**Data to process**
-----
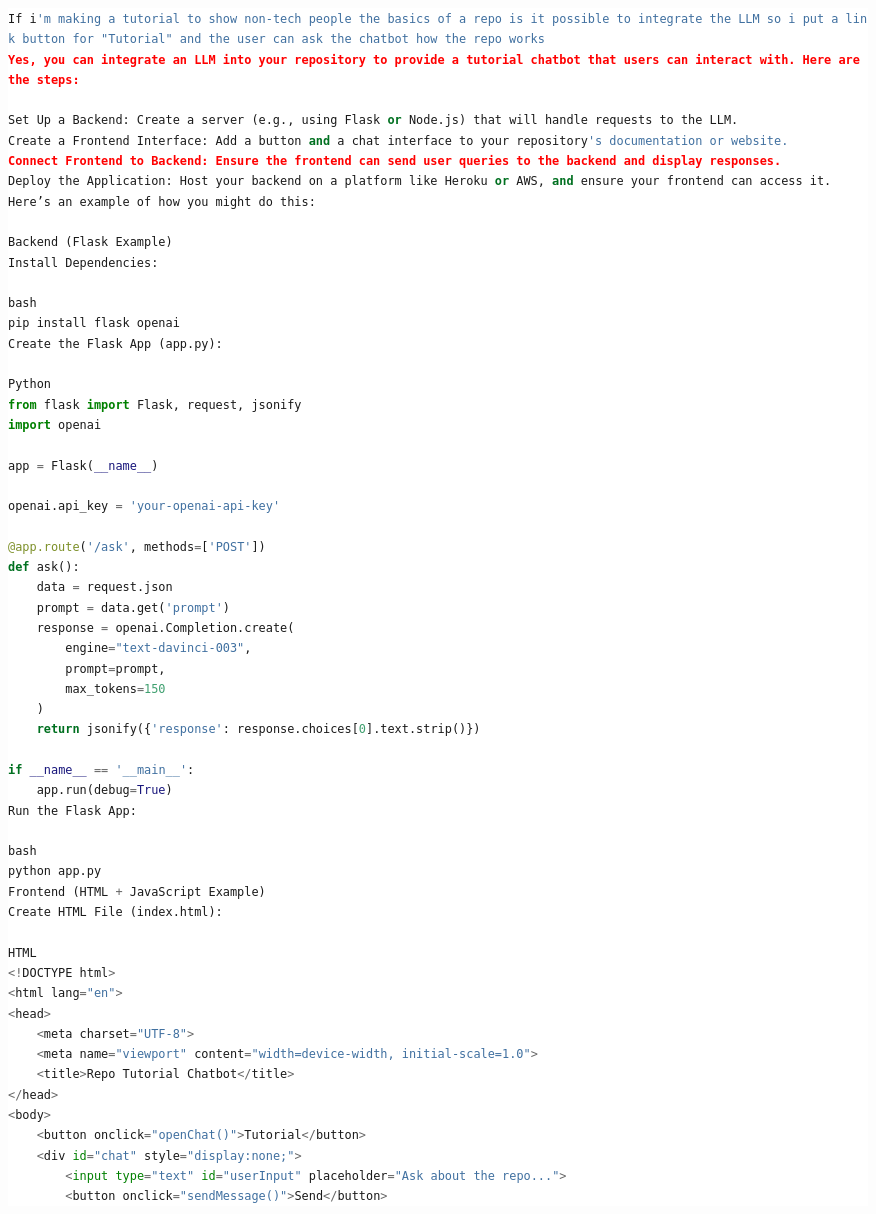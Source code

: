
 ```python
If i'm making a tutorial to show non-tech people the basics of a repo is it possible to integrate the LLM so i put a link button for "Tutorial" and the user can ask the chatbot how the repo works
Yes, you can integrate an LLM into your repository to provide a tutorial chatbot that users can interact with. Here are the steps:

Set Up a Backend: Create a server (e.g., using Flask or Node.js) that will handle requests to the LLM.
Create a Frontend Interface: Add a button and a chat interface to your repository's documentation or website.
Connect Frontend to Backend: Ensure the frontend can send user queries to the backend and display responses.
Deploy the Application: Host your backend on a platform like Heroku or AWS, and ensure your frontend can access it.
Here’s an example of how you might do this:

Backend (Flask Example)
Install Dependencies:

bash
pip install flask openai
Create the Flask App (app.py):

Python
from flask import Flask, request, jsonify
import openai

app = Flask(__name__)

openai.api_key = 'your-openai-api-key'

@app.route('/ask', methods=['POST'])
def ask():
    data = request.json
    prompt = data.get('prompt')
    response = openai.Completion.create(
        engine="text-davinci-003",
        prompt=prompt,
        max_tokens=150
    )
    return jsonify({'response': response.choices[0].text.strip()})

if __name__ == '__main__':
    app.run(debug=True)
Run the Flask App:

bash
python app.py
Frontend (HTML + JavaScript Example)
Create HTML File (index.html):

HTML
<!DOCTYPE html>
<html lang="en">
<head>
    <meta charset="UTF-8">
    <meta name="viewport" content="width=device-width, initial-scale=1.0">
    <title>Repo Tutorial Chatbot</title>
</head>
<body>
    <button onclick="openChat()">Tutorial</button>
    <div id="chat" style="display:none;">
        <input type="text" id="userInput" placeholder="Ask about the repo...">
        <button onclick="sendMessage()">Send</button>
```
-----
**Task item**
Count the lines in the listing where the string "onclick" appears, and give only the count.

**Completed task**
2